I did not intend to tell you, but
you have forced me to do it. You see, she is a young woman of
extraordinary good sense. She believes she ought to marry, and she is
going to try to make the very best marriage that she possibly can. She
has suitors who have very strong claims upon her consideration--I am not
going to tell you those claims, but I know them. Now, you have no
claim--special claim, I mean--but for all this, I believe, as I have
told you before, that you are the man she ought to marry, and I have
been doing everything I can to make her cease considering them, and to
consider you. And this is the way she came to give me her reasons for
not considering you at all. Now the state of the case is plain before
you."
Dick bowed his head and fixed his eyes upon the dahlias on the ground.

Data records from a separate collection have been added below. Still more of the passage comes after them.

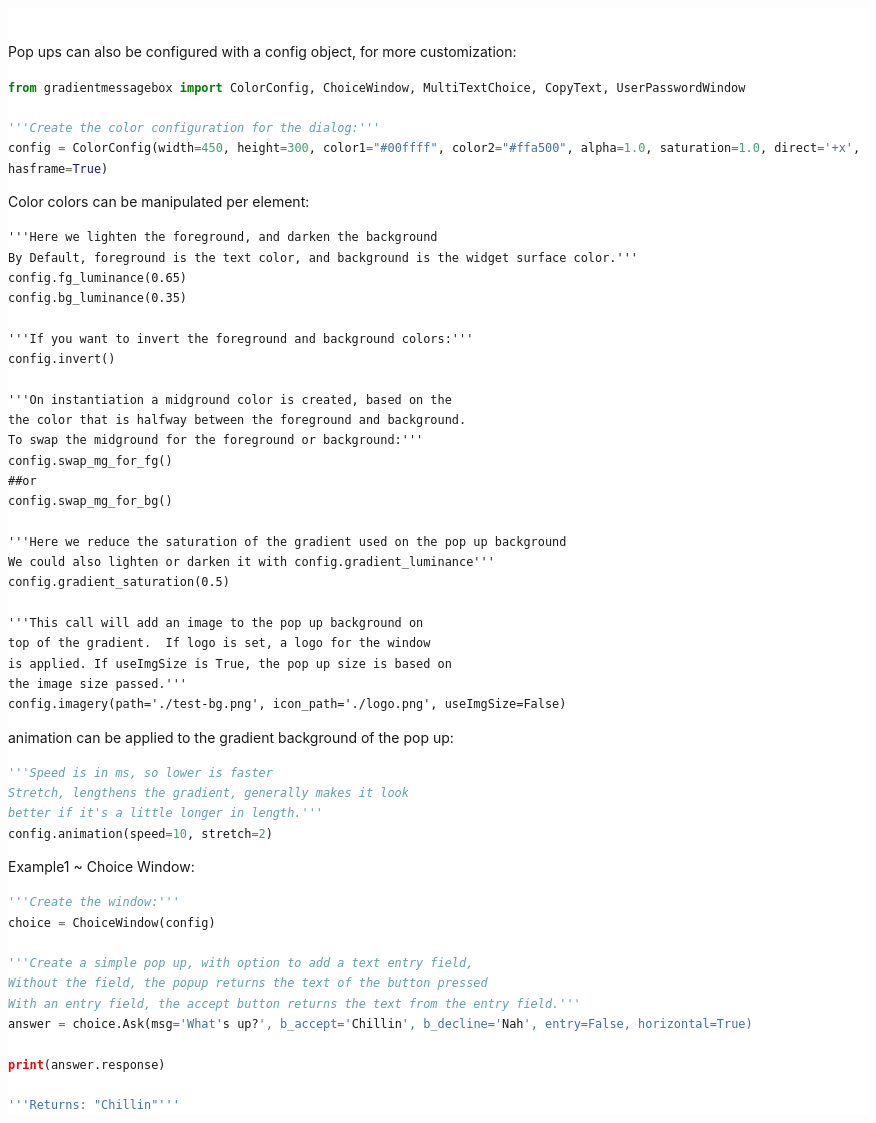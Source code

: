 &nbsp;

Pop ups can also be configured with a config object, for more customization:

```python
from gradientmessagebox import ColorConfig, ChoiceWindow, MultiTextChoice, CopyText, UserPasswordWindow

'''Create the color configuration for the dialog:'''
config = ColorConfig(width=450, height=300, color1="#00ffff", color2="#ffa500", alpha=1.0, saturation=1.0, direct='+x', hasframe=True)
```

Color colors can be manipulated per element:

```
'''Here we lighten the foreground, and darken the background
By Default, foreground is the text color, and background is the widget surface color.'''
config.fg_luminance(0.65)
config.bg_luminance(0.35)

'''If you want to invert the foreground and background colors:'''
config.invert()

'''On instantiation a midground color is created, based on the
the color that is halfway between the foreground and background.
To swap the midground for the foreground or background:'''
config.swap_mg_for_fg()
##or
config.swap_mg_for_bg()

'''Here we reduce the saturation of the gradient used on the pop up background
We could also lighten or darken it with config.gradient_luminance'''
config.gradient_saturation(0.5)

'''This call will add an image to the pop up background on
top of the gradient.  If logo is set, a logo for the window
is applied. If useImgSize is True, the pop up size is based on
the image size passed.'''
config.imagery(path='./test-bg.png', icon_path='./logo.png', useImgSize=False)
```

animation can be applied to the gradient background of the pop up:

```python
'''Speed is in ms, so lower is faster
Stretch, lengthens the gradient, generally makes it look
better if it's a little longer in length.'''
config.animation(speed=10, stretch=2)
```

Example1 ~ Choice Window:

```python
'''Create the window:'''
choice = ChoiceWindow(config)

'''Create a simple pop up, with option to add a text entry field,
Without the field, the popup returns the text of the button pressed
With an entry field, the accept button returns the text from the entry field.'''
answer = choice.Ask(msg='What's up?', b_accept='Chillin', b_decline='Nah', entry=False, horizontal=True)

print(answer.response)

'''Returns: "Chillin"'''
```
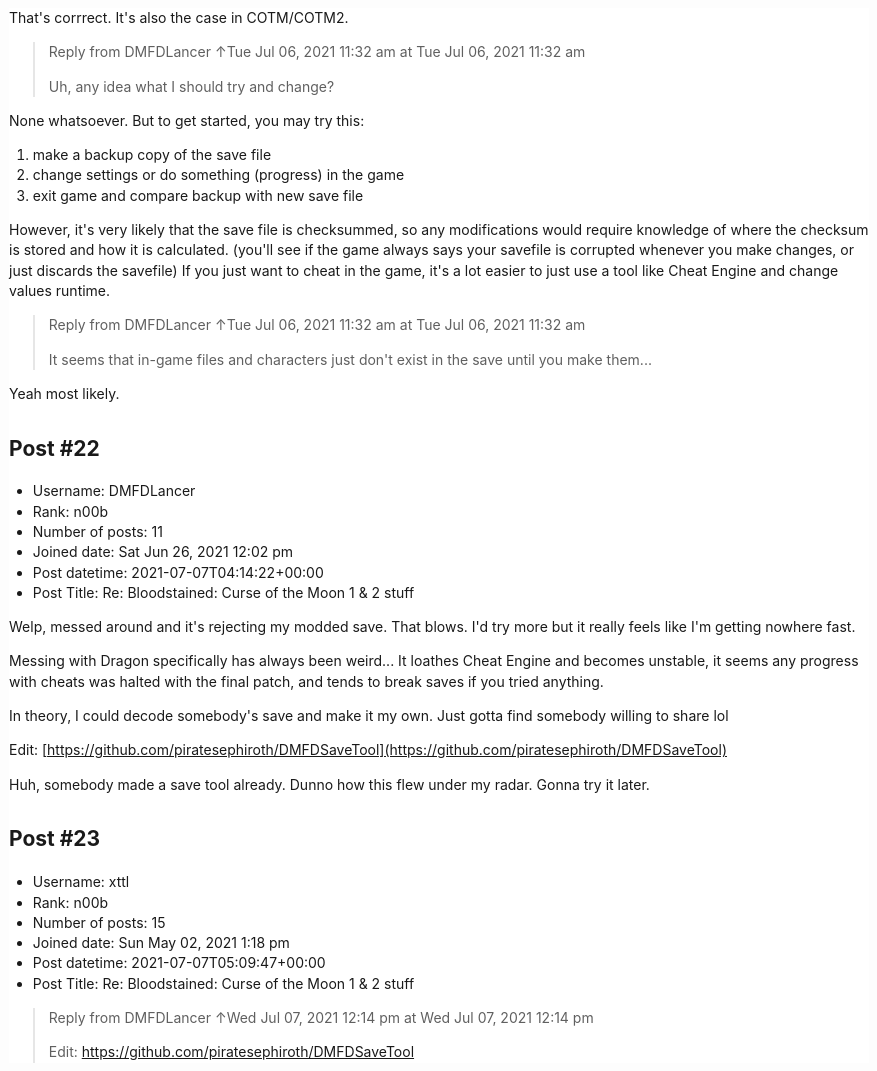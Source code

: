 That's corrrect. It's also the case in COTM/COTM2.

> Reply from DMFDLancer ↑Tue Jul 06, 2021 11:32 am at Tue Jul 06, 2021 11:32 am
>
> Uh, any idea what I should try and change?

None whatsoever.  But to get started, you may try this:

1. make a backup copy of the save file
2. change settings or do something (progress) in the game
3. exit game and compare backup with new save file

However, it's very likely that the save file is checksummed, so any modifications would require knowledge of where the checksum is stored and how it is calculated. (you'll see if the game always says your savefile is corrupted whenever you make changes, or just discards the savefile) If you just want to cheat in the game, it's a lot easier to just use a tool like Cheat Engine and change values runtime.

> Reply from DMFDLancer ↑Tue Jul 06, 2021 11:32 am at Tue Jul 06, 2021 11:32 am
>
> It seems that in-game files and characters just don't exist in the save until you make them...

Yeah most likely.
## Post #22
- Username: DMFDLancer
- Rank: n00b
- Number of posts: 11
- Joined date: Sat Jun 26, 2021 12:02 pm
- Post datetime: 2021-07-07T04:14:22+00:00
- Post Title: Re: Bloodstained: Curse of the Moon 1 & 2 stuff

Welp, messed around and it's rejecting my modded save. That blows. I'd try more but it really feels like I'm getting nowhere fast.

Messing with Dragon specifically has always been weird... It loathes Cheat Engine and becomes unstable, it seems any progress with cheats was halted with the final patch, and tends to break saves if you tried anything.

In theory, I could decode somebody's save and make it my own. Just gotta find somebody willing to share lol

Edit: [https://github.com/piratesephiroth/DMFDSaveTool](https://github.com/piratesephiroth/DMFDSaveTool)

Huh, somebody made a save tool already. Dunno how this flew under my radar. Gonna try it later.
## Post #23
- Username: xttl
- Rank: n00b
- Number of posts: 15
- Joined date: Sun May 02, 2021 1:18 pm
- Post datetime: 2021-07-07T05:09:47+00:00
- Post Title: Re: Bloodstained: Curse of the Moon 1 & 2 stuff

> Reply from DMFDLancer ↑Wed Jul 07, 2021 12:14 pm at Wed Jul 07, 2021 12:14 pm
>
> Edit: https://github.com/piratesephiroth/DMFDSaveTool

"Don't tread on the poor things," she said, "and don't despair. All you
have to do is to let me put a curbed bit on you, and for you to consent
to wear it for a little while. See," said she, moving her hands in the
air, as if they were engaged upon the bridle of a horse, "I fasten this
chain rather closely, and buckle the ends of the reins in the lowest
curb. Now, you must have a steady hand and a resolute will until the
time comes when the curb is no longer needed."
"And do you believe that time will come?" he asked.
"It will come," she said, "when two things happen; when she has reason
to love you, and has no reason to object to you; and, in my opinion,
that happy combination may arrive if you act sensibly."
"But--" said Dick.
At this moment a quick step was heard on the garden-path and they both
turned. It was Olive.
"Mr. Lancaster," she cried, "I want you; that is, if Mrs. Easterfield
can spare you. We are making up a game of tennis. Mr. Du Brant and Mr.
Hemphill are there, but I can not find Mr. Locker."
Mrs. Easterfield could spare him, and Dick Lancaster, with the curbed
chain pressing him very hard, walked away with Olive Asher.
_CHAPTER XXIII_
_The Captain and Maria._
When the captain drove into Glenford on the day when his mind had been
so much disturbed by Dick Lancaster's questions regarding a marriage
between him and Maria Port, he stopped at no place of business, he
turned not to the right nor to the left, but went directly to the house
of his old friend with whom he had spent the night before.
Mr. Simeon Port was sitting on his front porch, reading his newspaper.